§ Task goal: Could you give back every entry below exactly, with the pictures dropped?

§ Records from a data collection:
%%

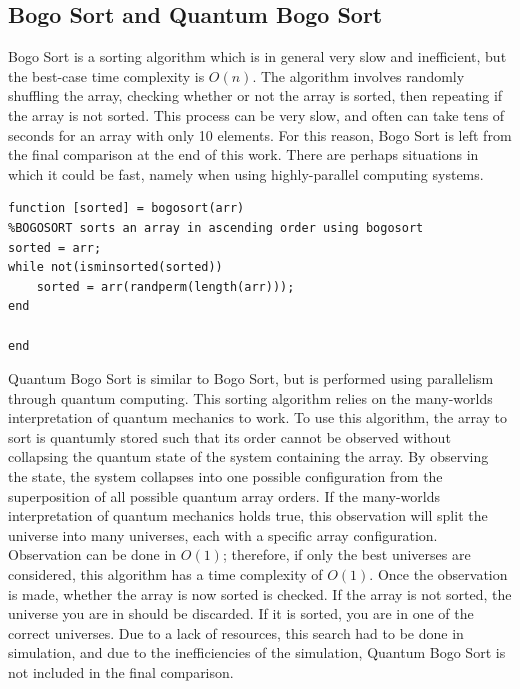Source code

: \documentclass[a4paper]{article}
\begin{document}
\subsection{Bogo Sort and Quantum Bogo Sort}
Bogo Sort is a sorting algorithm which is in general very slow and inefficient, but the best-case time complexity is $O(n)$. The algorithm involves randomly shuffling the array, checking whether or not the array is sorted, then repeating if the array is not sorted. This process can be very slow, and often can take tens of seconds for an array with only 10 elements. For this reason, Bogo Sort is left from the final comparison at the end of this work. There are perhaps situations in which it could be fast, namely when using highly-parallel computing systems.

\begin{lstlisting}
function [sorted] = bogosort(arr)
%BOGOSORT sorts an array in ascending order using bogosort
sorted = arr;
while not(isminsorted(sorted))
    sorted = arr(randperm(length(arr)));
end

end
\end{lstlisting}

Quantum Bogo Sort is similar to Bogo Sort, but is performed using parallelism through quantum computing. This sorting algorithm relies on the many-worlds interpretation of quantum mechanics to work. To use this algorithm, the array to sort is quantumly stored such that its order cannot be observed without collapsing the quantum state of the system containing the array. By observing the state, the system collapses into one possible configuration from the superposition of all possible quantum array orders. If the many-worlds interpretation of quantum mechanics holds true, this observation will split the universe into many universes, each with a specific array configuration. Observation can be done in $O(1)$; therefore, if only the best universes are considered, this algorithm has a time complexity of $O(1)$. Once the observation is made, whether the array is now sorted is checked. If the array is not sorted, the universe you are in should be discarded. If it is sorted, you are in one of the correct universes. Due to a lack of resources, this search had to be done in simulation, and due to the inefficiencies of the simulation, Quantum Bogo Sort is not included in the final comparison.
\end{document}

%%

§ Exercise result:
Source code

: \documentclass[a4paper]{article}
\begin{document}
\subsection{Bogo Sort and Quantum Bogo Sort}
Bogo Sort is a sorting algorithm which is in general very slow and inefficient, but the best-case time complexity is $O(n)$. The algorithm involves randomly shuffling the array, checking whether or not the array is sorted, then repeating if the array is not sorted. This process can be very slow, and often can take tens of seconds for an array with only 10 elements. For this reason, Bogo Sort is left from the final comparison at the end of this work. There are perhaps situations in which it could be fast, namely when using highly-parallel computing systems.

\begin{lstlisting}
function [sorted] = bogosort(arr)
%BOGOSORT sorts an array in ascending order using bogosort
sorted = arr;
while not(isminsorted(sorted))
    sorted = arr(randperm(length(arr)));
end

end
\end{lstlisting}

Quantum Bogo Sort is similar to Bogo Sort, but is performed using parallelism through quantum computing. This sorting algorithm relies on the many-worlds interpretation of quantum mechanics to work. To use this algorithm, the array to sort is quantumly stored such that its order cannot be observed without collapsing the quantum state of the system containing the array. By observing the state, the system collapses into one possible configuration from the superposition of all possible quantum array orders. If the many-worlds interpretation of quantum mechanics holds true, this observation will split the universe into many universes, each with a specific array configuration. Observation can be done in $O(1)$; therefore, if only the best universes are considered, this algorithm has a time complexity of $O(1)$. Once the observation is made, whether the array is now sorted is checked. If the array is not sorted, the universe you are in should be discarded. If it is sorted, you are in one of the correct universes. Due to a lack of resources, this search had to be done in simulation, and due to the inefficiencies of the simulation, Quantum Bogo Sort is not included in the final comparison.
\end{document}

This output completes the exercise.